-- Provided information follows --

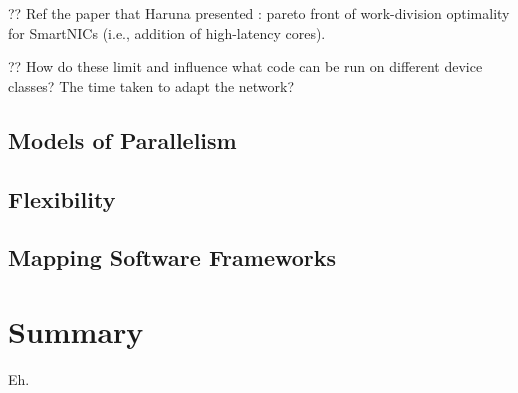 ?? Ref the paper that Haruna presented \parencite{DBLP:conf/icc/MafiolettikDMRV20}: pareto front of work-division optimality for SmartNICs (i.e., addition of high-latency cores).

?? How do these limit and influence what code can be run on different device classes? The time taken to adapt the network?

\subsection{Models of Parallelism}

\subsection{Flexibility}

\subsection{Mapping Software Frameworks}

\section{Summary}
Eh.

-- Provided information concluded --

Exercise prompt – Scan the material above for the word "subsection", and copy each line where it appears.

Task solution –
\subsection{Models of Parallelism}
\subsection{Flexibility}
\subsection{Mapping Software Frameworks}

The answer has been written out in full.